- Directed by: Georges Méliès
- Starring: Georges Méliès
- Production company: Star Film Company
- Release date: 1903;
- Country: France
- Language: Silent

= A Spiritualistic Photographer =

1903 film directed by Georges Méliès

A surviving print of the film

A Spiritualistic Photographer (Le Portrait spirite) is a 1903 French silent trick film directed by Georges Méliès. It was released by Méliès's Star Film Company and is numbered 477–478 in its catalogues.
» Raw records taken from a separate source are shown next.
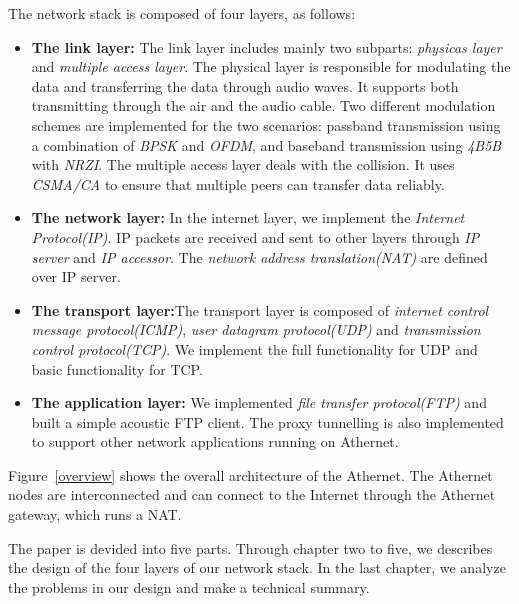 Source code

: The network stack is composed of four layers, as follows:
\begin{itemize}
  \item \textbf{The link layer:} The link layer includes mainly two subparts:  \emph{physicas layer} and \emph{multiple access layer}. The physical layer is responsible for modulating the data and transferring the data through audio waves. It supports both transmitting through the air and the audio cable. Two different modulation schemes are implemented for the two scenarios: passband transmission using a combination of \emph{BPSK} and \emph{OFDM}, and baseband transmission using \emph{4B5B} with \emph{NRZI}. The multiple access layer deals with the collision. It uses \emph{CSMA/CA} to ensure that multiple peers can transfer data reliably.
  \item \textbf{The network layer:} In the internet layer, we implement the  \emph{Internet Protocol(IP)}. IP packets are received and sent to other layers through \emph{IP server} and \emph{IP accessor}. The \emph{network address translation(NAT)} are defined over IP server.
  \item \textbf{The transport layer:}The transport layer is composed of \emph {internet control message protocol(ICMP)}, \emph{user datagram protocol(UDP)} and \emph{transmission control protocol(TCP)}. We implement the full functionality for UDP and basic functionality for TCP.
  \item \textbf{The application layer:} We implemented \emph{file transfer protocol(FTP)} and built a simple acoustic FTP client. The proxy tunnelling is also implemented to support other network applications running on Athernet.
\end{itemize}
Figure~\ref{overview} shows the overall architecture of the Athernet. The Athernet nodes are interconnected and can connect to the Internet through the Athernet gateway, which runs a NAT.\par
The paper is devided into five parts. Through chapter two to five, we describes the design of the four layers of our network stack. In the last chapter, we analyze the problems in our design and make a technical summary. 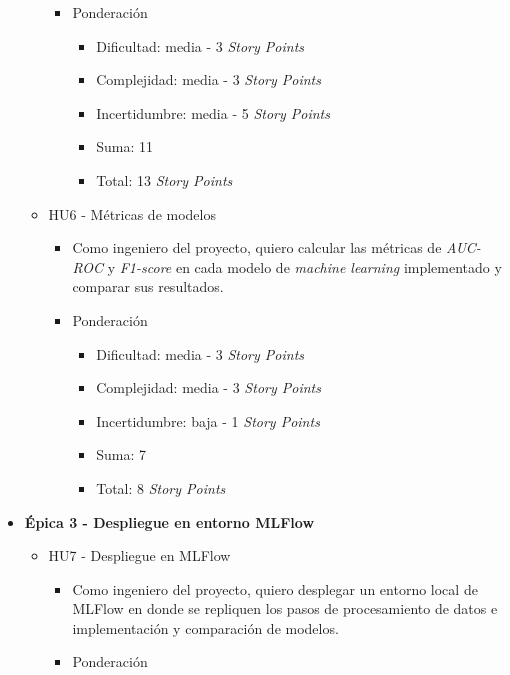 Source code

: \documentclass[
11pt, %
]{charter}
\begin{document}
\begin{itemize}
\begin{itemize}
\begin{itemize}
            \item Ponderación
            \begin{itemize}
                \item Dificultad: media - 3 \textit{Story Points}
                \item Complejidad: media - 3 \textit{Story Points}
                \item Incertidumbre: media - 5 \textit{Story Points}
                \item Suma: 11
                \item Total: 13 \textit{Story Points}
            \end{itemize}
        \end{itemize}
      \item HU6 - Métricas de modelos
        \begin{itemize}
            \item Como ingeniero del proyecto, quiero calcular las métricas de \textit{AUC-ROC} y \textit{F1-score} en cada modelo de \textit{machine learning} implementado y comparar sus resultados.
            \item Ponderación
            \begin{itemize}
                \item Dificultad: media - 3 \textit{Story Points}
                \item Complejidad: media - 3 \textit{Story Points}
                \item Incertidumbre: baja - 1 \textit{Story Points}
                \item Suma: 7
                \item Total: 8 \textit{Story Points}
            \end{itemize}
        \end{itemize}
    \end{itemize}
\newpage    
  \item \textbf{\'{E}pica 3 - Despliegue en entorno MLFlow}
    \begin{itemize}
      \item HU7 - Despliegue en MLFlow
        \begin{itemize}
            \item Como ingeniero del proyecto, quiero desplegar un entorno local de MLFlow en donde se repliquen los pasos de procesamiento de datos e implementación y comparación de modelos.
            \item Ponderación
            \begin{itemize}

\end{itemize}
\end{itemize}
\end{itemize}
\end{itemize}
\end{document}
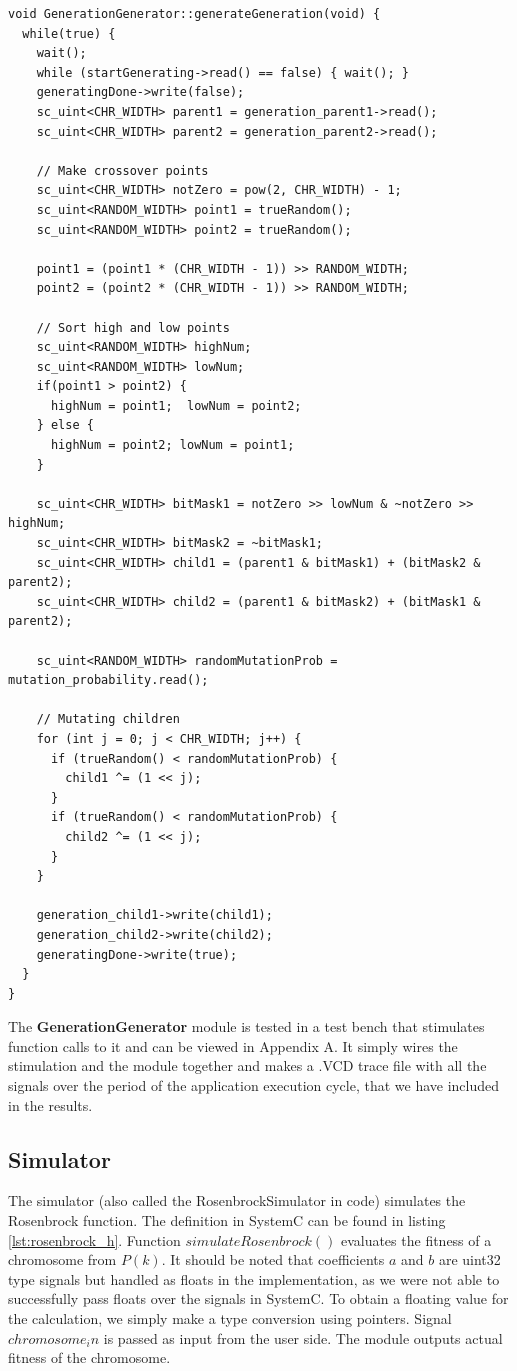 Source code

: \begin{lstlisting}[style=customc++,caption={GenerationGenerator.cpp},label={lst:generationgenerator_cpp}]
void GenerationGenerator::generateGeneration(void) { 
  while(true) {
    wait();	
    while (startGenerating->read() == false) { wait(); }
    generatingDone->write(false);
    sc_uint<CHR_WIDTH> parent1 = generation_parent1->read();
    sc_uint<CHR_WIDTH> parent2 = generation_parent2->read();

    // Make crossover points
    sc_uint<CHR_WIDTH> notZero = pow(2, CHR_WIDTH) - 1;
    sc_uint<RANDOM_WIDTH> point1 = trueRandom();
    sc_uint<RANDOM_WIDTH> point2 = trueRandom();

	point1 = (point1 * (CHR_WIDTH - 1)) >> RANDOM_WIDTH;
	point2 = (point2 * (CHR_WIDTH - 1)) >> RANDOM_WIDTH;
	
    // Sort high and low points
    sc_uint<RANDOM_WIDTH> highNum;
    sc_uint<RANDOM_WIDTH> lowNum;
    if(point1 > point2) {
      highNum = point1;  lowNum = point2;
    } else {
      highNum = point2; lowNum = point1;
    }
  
    sc_uint<CHR_WIDTH> bitMask1 = notZero >> lowNum & ~notZero >> highNum;
    sc_uint<CHR_WIDTH> bitMask2 = ~bitMask1;
    sc_uint<CHR_WIDTH> child1 = (parent1 & bitMask1) + (bitMask2 & parent2);
    sc_uint<CHR_WIDTH> child2 = (parent1 & bitMask2) + (bitMask1 & parent2);

    sc_uint<RANDOM_WIDTH> randomMutationProb = mutation_probability.read();

    // Mutating children
    for (int j = 0; j < CHR_WIDTH; j++) {
      if (trueRandom() < randomMutationProb) {
        child1 ^= (1 << j);
      }
      if (trueRandom() < randomMutationProb) {
      	child2 ^= (1 << j);
      }
    }
    
    generation_child1->write(child1);
    generation_child2->write(child2);
    generatingDone->write(true);
  }
}
\end{lstlisting}

The \textbf{GenerationGenerator} module is tested in a test bench that stimulates function calls to it and can be viewed in Appendix A. It simply wires the stimulation and the module together and makes a .VCD trace file with all the signals over the period of the application execution cycle, that we have included in the results.

\subsection{Simulator}
The simulator (also called the RosenbrockSimulator in code) simulates the Rosenbrock function. The definition in SystemC can be found in listing \ref{lst:rosenbrock_h}. Function $simulateRosenbrock()$ evaluates the fitness of a chromosome from $P(k)$. It should be noted that coefficients $a$ and $b$ are uint32 type signals but handled as floats in the implementation, as we were not able to successfully pass floats over the signals in SystemC. To obtain a floating value for the calculation, we simply make a type conversion using pointers. Signal $chromosome_in$ is passed as input from the user side. The module outputs actual fitness of the chromosome.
The film parodies the faked images of ghosts created by Spiritualist mediums; Méliès, a fervent critic of Spiritualism, here uses it as an opportunity to show off a new special effect, a transformation created with a dissolve on a white background. Stage magic tricks featuring a similarly mocking attitude toward Spiritualism were often performed in the French fairgrounds for which Méliès produced many of his films. The film's concept can be seen as the reverse of those in Méliès's films The Living Playing Cards and The Lilliputian Minuet; in those films, living people come out of portraits, while in this case the portrait comes second.

Méliès appears in the film as the magician. The gilded setting and stools used here reappear in several of his other films. The special effects were created with pyrotechnics, substitution splices, dissolves, and multiple exposures.

The film survives in the form of a 35mm paper print.